WHAT THE TASK ASKS
Copy nothing but the lines below running from the line containing "What is the" through the line containing "The evidential basis they", both end lines included.

(Pictures paired with source code)
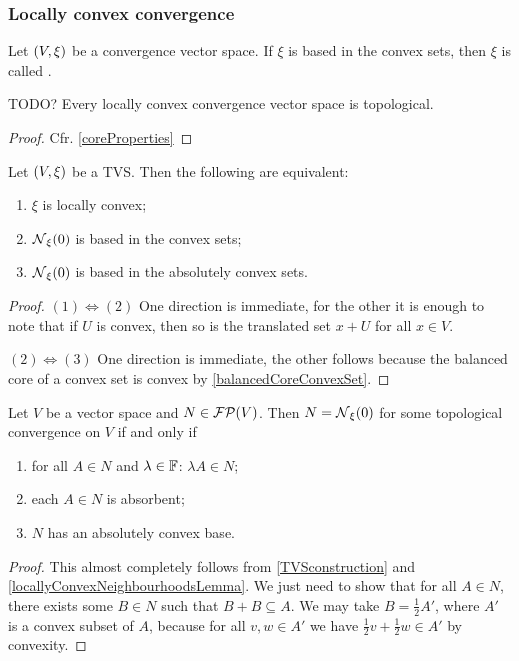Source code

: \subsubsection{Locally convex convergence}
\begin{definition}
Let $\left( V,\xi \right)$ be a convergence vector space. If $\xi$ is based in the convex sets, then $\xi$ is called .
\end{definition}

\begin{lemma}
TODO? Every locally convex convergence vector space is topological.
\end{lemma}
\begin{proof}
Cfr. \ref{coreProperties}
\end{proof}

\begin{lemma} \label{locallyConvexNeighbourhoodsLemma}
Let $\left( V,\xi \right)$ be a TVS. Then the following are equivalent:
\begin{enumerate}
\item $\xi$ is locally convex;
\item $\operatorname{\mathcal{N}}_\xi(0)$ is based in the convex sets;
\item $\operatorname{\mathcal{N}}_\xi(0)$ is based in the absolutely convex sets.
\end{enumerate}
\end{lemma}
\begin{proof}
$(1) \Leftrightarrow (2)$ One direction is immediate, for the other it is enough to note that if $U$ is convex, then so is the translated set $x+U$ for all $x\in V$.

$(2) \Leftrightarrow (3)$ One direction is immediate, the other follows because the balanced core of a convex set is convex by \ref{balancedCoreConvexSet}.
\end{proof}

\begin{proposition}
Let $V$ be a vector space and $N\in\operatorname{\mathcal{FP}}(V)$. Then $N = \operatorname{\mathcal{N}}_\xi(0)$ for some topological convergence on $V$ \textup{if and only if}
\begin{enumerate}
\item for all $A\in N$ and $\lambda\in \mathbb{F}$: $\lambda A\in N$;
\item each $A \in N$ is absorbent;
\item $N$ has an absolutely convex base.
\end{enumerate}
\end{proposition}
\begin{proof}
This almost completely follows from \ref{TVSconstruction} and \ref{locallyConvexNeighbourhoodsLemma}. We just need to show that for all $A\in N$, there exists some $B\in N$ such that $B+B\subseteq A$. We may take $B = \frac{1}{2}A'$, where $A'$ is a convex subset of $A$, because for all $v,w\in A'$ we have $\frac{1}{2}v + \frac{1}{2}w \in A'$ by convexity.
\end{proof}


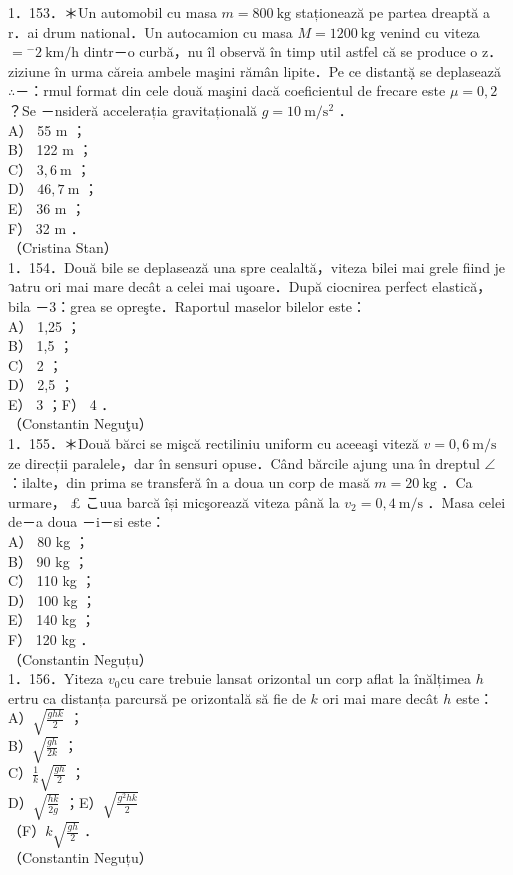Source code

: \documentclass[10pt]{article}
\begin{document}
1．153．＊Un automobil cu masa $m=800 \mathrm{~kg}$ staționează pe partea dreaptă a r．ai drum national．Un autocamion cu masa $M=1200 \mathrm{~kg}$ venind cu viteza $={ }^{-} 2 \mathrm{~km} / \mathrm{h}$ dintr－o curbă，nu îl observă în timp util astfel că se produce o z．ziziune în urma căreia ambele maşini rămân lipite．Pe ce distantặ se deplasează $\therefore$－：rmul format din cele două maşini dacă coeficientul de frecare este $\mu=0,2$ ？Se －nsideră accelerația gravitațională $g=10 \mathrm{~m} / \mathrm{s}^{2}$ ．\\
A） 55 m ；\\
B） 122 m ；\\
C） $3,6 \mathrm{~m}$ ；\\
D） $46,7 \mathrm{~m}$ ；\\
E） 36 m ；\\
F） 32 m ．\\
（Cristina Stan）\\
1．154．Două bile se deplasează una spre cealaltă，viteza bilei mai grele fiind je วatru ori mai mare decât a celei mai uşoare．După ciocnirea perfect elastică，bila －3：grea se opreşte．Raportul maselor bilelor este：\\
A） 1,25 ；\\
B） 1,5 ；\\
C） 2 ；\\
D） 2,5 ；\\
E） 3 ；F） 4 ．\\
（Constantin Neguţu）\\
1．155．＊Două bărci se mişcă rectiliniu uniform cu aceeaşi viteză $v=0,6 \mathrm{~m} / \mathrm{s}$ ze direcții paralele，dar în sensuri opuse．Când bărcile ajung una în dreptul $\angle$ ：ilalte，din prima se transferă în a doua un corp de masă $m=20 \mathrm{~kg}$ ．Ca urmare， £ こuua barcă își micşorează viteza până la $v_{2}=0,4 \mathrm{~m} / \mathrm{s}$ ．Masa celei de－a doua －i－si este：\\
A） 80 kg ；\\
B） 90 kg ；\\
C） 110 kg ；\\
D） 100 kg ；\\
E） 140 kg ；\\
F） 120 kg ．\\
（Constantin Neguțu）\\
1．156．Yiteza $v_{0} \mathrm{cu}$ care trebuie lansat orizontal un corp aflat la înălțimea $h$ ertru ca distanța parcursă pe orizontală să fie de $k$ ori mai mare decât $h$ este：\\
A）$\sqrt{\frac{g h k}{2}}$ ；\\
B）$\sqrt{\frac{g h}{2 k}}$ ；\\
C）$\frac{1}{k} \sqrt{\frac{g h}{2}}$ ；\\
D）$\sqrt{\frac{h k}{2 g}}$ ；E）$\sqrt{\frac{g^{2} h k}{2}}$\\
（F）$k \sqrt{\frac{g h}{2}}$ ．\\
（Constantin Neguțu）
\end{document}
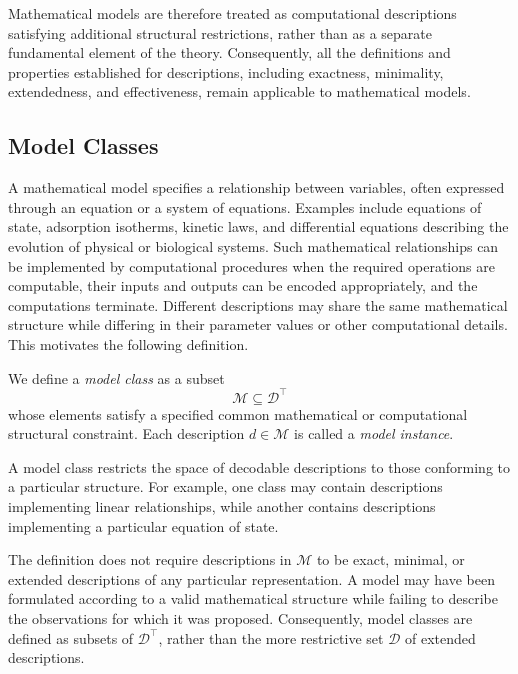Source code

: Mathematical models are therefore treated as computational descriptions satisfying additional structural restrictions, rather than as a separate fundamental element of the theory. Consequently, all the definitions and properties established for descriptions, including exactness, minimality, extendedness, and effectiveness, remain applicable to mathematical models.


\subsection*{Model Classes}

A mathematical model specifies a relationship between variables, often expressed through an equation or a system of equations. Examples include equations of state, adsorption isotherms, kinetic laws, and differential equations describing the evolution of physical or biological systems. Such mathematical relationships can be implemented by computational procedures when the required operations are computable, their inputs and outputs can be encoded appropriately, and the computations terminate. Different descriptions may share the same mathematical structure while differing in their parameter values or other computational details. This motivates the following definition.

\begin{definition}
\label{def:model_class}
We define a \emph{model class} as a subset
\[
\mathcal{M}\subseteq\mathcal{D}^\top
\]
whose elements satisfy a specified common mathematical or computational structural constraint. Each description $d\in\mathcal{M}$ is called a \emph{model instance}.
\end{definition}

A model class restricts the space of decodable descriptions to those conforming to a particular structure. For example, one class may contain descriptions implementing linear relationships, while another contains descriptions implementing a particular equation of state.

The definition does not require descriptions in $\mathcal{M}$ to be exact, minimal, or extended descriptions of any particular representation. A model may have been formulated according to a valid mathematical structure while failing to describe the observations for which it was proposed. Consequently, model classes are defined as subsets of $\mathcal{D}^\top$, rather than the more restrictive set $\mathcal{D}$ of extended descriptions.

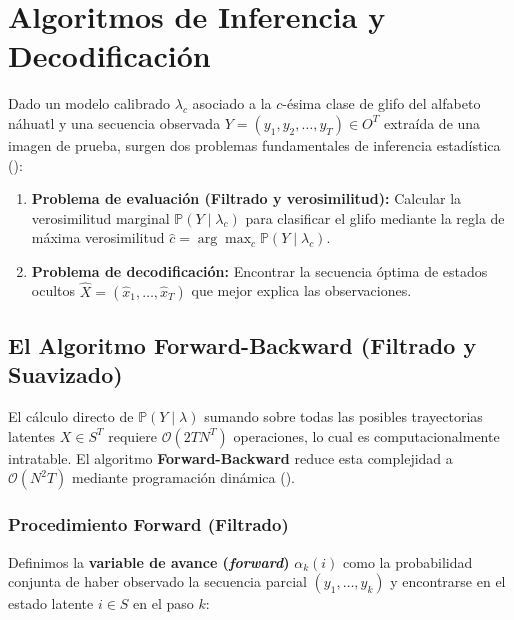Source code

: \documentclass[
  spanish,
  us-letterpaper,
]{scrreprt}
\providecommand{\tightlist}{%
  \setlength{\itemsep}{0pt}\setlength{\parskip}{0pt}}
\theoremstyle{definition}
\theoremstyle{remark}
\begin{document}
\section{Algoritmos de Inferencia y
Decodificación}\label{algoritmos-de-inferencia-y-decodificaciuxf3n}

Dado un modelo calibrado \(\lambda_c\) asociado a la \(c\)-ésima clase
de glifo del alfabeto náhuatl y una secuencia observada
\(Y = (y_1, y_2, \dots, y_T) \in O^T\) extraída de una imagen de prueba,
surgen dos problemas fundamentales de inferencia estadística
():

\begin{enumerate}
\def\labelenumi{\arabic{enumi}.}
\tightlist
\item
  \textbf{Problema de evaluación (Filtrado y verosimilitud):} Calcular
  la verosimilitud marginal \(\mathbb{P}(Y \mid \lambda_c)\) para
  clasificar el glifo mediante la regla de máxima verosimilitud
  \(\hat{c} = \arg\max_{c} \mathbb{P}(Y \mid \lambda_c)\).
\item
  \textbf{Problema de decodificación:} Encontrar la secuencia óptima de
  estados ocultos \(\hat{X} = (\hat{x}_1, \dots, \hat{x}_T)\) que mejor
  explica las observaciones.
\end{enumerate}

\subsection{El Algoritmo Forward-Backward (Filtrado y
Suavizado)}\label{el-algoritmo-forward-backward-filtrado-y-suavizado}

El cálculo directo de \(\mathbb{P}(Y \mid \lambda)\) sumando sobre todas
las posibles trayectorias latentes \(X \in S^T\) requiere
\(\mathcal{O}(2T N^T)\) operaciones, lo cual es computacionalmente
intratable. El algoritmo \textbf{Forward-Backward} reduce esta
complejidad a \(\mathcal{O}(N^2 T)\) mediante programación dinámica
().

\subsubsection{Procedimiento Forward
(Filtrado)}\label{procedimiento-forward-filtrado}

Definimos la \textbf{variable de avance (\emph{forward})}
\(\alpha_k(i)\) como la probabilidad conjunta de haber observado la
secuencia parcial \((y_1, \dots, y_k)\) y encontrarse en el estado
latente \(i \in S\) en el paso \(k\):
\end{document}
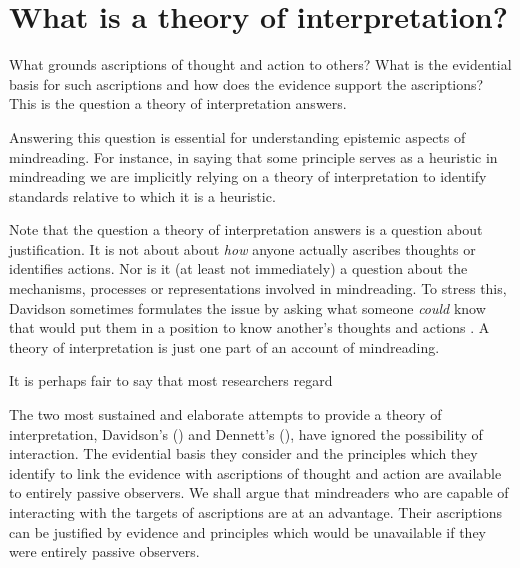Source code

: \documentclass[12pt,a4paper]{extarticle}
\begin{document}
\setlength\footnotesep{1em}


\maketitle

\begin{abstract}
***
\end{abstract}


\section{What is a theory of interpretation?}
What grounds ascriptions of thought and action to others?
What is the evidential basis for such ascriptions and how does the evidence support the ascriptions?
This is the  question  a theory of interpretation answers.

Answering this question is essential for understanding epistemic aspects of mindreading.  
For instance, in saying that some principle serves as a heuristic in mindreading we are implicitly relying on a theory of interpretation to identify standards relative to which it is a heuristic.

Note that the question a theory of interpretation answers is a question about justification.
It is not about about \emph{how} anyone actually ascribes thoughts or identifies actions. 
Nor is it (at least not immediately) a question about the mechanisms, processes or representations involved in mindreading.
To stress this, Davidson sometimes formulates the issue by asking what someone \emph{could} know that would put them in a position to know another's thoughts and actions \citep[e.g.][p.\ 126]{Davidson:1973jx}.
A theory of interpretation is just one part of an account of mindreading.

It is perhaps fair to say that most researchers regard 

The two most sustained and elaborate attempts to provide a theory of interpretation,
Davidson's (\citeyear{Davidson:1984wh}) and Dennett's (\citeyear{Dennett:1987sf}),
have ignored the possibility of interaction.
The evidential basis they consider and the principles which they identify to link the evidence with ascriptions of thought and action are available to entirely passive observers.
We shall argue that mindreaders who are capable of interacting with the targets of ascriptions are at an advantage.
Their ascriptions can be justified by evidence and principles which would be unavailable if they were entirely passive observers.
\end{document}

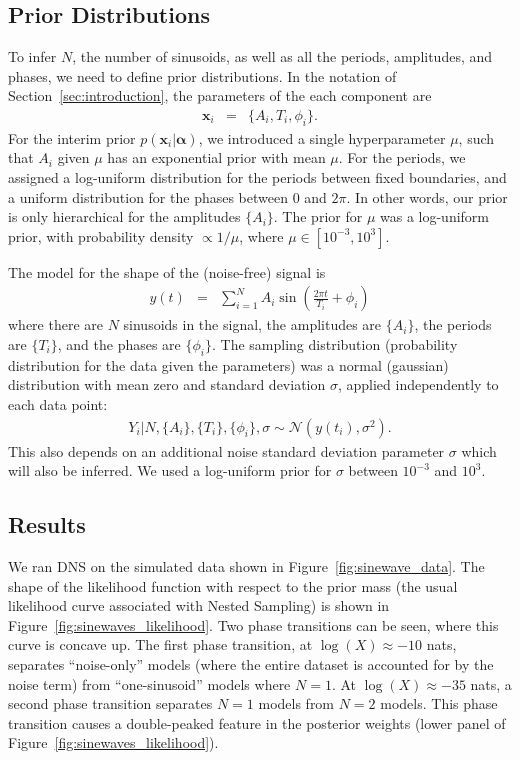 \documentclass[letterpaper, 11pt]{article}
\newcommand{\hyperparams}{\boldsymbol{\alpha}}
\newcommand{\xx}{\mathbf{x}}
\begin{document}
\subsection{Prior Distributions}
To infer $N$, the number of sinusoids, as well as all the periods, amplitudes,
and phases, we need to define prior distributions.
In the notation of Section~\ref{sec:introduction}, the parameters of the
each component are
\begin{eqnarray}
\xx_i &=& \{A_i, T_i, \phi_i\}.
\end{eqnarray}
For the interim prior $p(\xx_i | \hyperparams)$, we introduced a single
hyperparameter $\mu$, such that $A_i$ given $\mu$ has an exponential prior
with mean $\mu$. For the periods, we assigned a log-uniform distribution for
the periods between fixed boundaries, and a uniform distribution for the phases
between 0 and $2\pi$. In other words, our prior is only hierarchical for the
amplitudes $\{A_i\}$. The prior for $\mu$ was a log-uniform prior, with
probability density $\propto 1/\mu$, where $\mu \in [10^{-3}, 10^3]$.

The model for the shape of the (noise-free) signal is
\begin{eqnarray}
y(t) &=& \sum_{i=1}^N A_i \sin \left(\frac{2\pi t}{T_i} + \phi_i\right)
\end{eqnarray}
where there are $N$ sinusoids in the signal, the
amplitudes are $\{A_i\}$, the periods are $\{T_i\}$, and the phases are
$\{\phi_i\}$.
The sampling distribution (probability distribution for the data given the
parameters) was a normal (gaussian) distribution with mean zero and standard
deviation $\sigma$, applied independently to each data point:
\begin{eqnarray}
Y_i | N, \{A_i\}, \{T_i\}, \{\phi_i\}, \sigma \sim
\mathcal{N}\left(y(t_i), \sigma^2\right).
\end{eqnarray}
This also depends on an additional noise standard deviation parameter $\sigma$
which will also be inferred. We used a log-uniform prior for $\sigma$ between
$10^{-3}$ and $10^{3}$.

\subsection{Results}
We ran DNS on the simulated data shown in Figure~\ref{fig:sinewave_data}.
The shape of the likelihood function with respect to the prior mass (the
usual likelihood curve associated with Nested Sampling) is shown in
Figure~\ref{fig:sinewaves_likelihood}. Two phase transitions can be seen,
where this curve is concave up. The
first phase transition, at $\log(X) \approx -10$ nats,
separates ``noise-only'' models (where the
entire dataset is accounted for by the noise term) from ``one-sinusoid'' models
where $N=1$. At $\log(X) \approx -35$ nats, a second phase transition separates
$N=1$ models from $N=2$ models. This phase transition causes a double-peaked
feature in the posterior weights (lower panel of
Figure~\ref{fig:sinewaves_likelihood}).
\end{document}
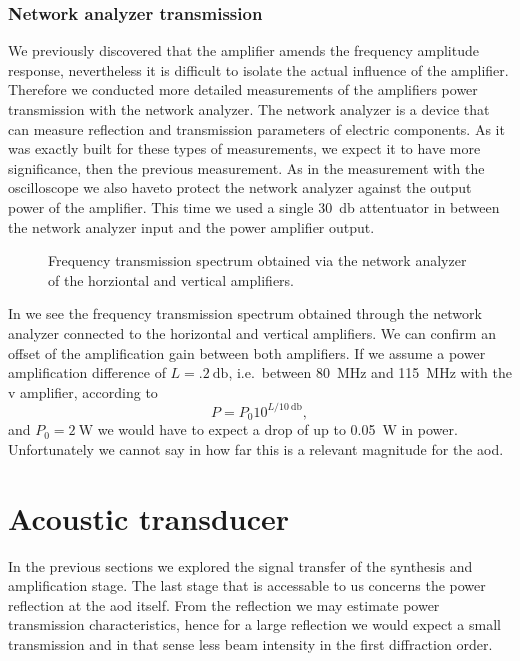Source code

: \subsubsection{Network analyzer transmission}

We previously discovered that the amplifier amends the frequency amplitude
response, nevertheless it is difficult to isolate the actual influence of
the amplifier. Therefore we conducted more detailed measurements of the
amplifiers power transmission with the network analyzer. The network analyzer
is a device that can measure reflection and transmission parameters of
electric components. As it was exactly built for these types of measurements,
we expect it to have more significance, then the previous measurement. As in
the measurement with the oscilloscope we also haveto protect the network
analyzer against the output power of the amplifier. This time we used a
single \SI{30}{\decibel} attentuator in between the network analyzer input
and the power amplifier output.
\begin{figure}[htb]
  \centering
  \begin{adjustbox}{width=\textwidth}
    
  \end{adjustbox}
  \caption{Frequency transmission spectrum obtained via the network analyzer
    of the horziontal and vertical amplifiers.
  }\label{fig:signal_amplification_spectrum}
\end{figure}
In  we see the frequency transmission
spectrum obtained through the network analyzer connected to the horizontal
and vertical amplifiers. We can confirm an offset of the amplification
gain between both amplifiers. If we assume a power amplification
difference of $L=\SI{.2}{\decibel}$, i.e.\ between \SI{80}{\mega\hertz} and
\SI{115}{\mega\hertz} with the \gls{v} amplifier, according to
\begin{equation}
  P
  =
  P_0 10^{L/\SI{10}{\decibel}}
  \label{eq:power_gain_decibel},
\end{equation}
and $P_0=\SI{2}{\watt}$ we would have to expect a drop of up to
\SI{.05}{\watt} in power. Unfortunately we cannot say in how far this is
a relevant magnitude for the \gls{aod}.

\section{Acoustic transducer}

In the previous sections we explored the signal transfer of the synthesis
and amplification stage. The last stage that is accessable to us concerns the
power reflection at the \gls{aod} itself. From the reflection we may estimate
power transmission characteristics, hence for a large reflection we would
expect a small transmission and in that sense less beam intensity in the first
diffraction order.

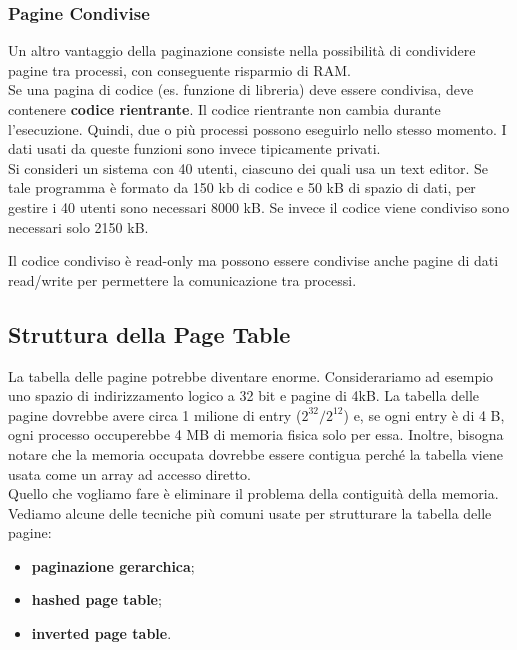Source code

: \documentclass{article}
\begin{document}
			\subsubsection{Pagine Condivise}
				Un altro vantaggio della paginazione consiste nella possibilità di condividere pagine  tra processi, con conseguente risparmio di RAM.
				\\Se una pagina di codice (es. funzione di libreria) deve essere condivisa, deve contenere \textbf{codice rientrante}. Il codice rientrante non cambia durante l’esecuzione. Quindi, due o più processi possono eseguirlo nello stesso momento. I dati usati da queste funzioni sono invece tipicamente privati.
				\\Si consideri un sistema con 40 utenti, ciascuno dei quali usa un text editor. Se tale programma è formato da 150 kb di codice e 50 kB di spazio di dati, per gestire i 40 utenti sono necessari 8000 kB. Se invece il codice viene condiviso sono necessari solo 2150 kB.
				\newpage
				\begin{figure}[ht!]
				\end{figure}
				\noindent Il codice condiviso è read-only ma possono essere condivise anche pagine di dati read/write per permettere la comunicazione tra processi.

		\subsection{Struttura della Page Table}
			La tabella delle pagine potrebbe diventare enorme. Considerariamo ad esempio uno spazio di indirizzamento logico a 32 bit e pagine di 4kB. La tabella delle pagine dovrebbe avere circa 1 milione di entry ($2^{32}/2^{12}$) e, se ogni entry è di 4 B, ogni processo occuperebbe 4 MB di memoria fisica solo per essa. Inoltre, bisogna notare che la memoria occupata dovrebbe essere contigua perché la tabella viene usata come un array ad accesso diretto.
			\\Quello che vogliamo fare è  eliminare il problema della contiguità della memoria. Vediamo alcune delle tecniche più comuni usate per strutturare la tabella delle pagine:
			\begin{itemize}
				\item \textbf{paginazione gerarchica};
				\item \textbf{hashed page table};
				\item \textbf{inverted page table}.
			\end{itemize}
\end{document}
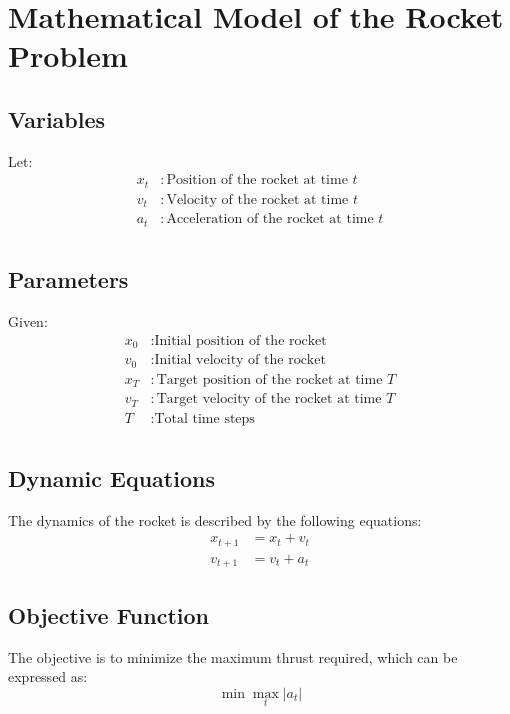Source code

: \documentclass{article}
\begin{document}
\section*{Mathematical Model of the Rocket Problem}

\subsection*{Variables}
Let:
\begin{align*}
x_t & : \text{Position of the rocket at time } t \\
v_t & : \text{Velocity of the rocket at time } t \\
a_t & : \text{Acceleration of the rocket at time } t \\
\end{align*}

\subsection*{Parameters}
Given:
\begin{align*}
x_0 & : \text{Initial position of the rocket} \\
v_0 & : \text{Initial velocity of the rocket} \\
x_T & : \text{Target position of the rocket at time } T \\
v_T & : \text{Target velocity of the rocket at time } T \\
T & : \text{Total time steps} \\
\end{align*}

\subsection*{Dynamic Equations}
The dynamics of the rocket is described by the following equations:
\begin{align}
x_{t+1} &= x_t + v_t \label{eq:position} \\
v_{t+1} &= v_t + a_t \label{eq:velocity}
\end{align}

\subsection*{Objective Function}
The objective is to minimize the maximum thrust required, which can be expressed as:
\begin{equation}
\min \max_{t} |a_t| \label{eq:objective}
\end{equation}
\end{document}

SOLUTION FOR THIS TASK
What is the evidential basis for such ascriptions and how does the evidence support the ascriptions?
This is the  question  a theory of interpretation answers.

Answering this question is essential for understanding epistemic aspects of mindreading.  
For instance, in saying that some principle serves as a heuristic in mindreading we are implicitly relying on a theory of interpretation to identify standards relative to which it is a heuristic.

Note that the question a theory of interpretation answers is a question about justification.
It is not about about \emph{how} anyone actually ascribes thoughts or identifies actions. 
Nor is it (at least not immediately) a question about the mechanisms, processes or representations involved in mindreading.
To stress this, Davidson sometimes formulates the issue by asking what someone \emph{could} know that would put them in a position to know another's thoughts and actions \citep[e.g.][p.\ 126]{Davidson:1973jx}.
A theory of interpretation is just one part of an account of mindreading.

It is perhaps fair to say that most researchers regard 

The two most sustained and elaborate attempts to provide a theory of interpretation,
Davidson's (\citeyear{Davidson:1984wh}) and Dennett's (\citeyear{Dennett:1987sf}),
have ignored the possibility of interaction.
The evidential basis they consider and the principles which they identify to link the evidence with ascriptions of thought and action are available to entirely passive observers.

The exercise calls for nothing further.